I don’t see the cryptographic proof that this is sufficient randomization to avoid all proof-of-stake attacks, especially the stake-grinding attack which causes a proof-of-stake to degenerate into proof-of-work unless an oligarchy of stake is in control. Ouroboros apparently has a formal proof that their cryptographic randomization is complete and secure.
Epoch approvals deter History attacks.
How so? Where's the security proof?
Regarding
Theorem 3.6 your paper states:
Proof. Proof-of-Approval incorporates epoch approvals that are signed testimonials
of the stakeholders for a chain. Since epoch approvals are non-competitive,
provide large award and require little or no computation, all rational stakeholders
would collect this reward and in process, sign their acceptance of the
chain. Even if some parties are temporarily unable to participate due to network
issues, the fork selection process looks at union of all epoch approvers
between the competing forks. As a result, the “real” fork would have epoch
approval from nearly the entire stake and an attacker can win only by exceeding
it in their attack fork.
The long-range attack is a quorum bust (e.g.
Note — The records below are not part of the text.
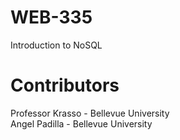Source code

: # WEB-335

Introduction to NoSQL

# Contributors
Professor Krasso - Bellevue University  
Angel Padilla - Bellevue University
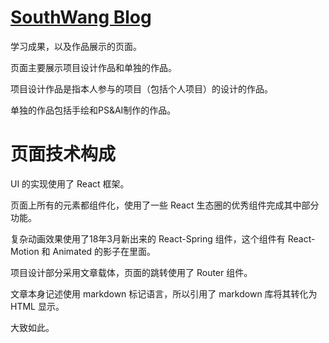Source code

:# [SouthWang Blog](https://southwang.github.io)

学习成果，以及作品展示的页面。

页面主要展示项目设计作品和单独的作品。

项目设计作品是指本人参与的项目（包括个人项目）的设计的作品。

单独的作品包括手绘和PS&AI制作的作品。

# 页面技术构成

UI 的实现使用了 React 框架。

页面上所有的元素都组件化，使用了一些 React 生态圈的优秀组件完成其中部分功能。

复杂动画效果使用了18年3月新出来的 React-Spring 组件，这个组件有 React-Motion 和 Animated 的影子在里面。

项目设计部分采用文章载体，页面的跳转使用了 Router 组件。

文章本身记述使用 markdown 标记语言，所以引用了 markdown 库将其转化为 HTML 显示。

大致如此。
50%+1) attack. Thus they can re-sign the epochs they need to. Thus this proof is incorrect.
Theorem 3.7 (Costless Simulation Cost). Acquiring private keys for a Costless
Simulation attack on a Proof-of-Approval chain is likely to cost dramatically
more than acquiring keys representing a simple majority in past.
Earlier in this post I provided two scenarios where the majority of the stake could be obtained for free or nearly free in the past. So why do you necessarily assume the attacker has to obtain them in the present. Proof-of-stake are oligarchy systems. The oligarchy takes ownership and then maximizes the rents extracted.
I didn’t intend to give you a bad day. Hopefully this helps you in some way not to waste time and effort. We can discuss further on Medium if you like where I am not banned. I will probably reply to one of your Medium, so you can respond to me there if you wish. Cheers also. Hopefully we’ll find a good solution for secure, decentralized, scalable consensus systems but physics may force us to pick any two of those three attributes.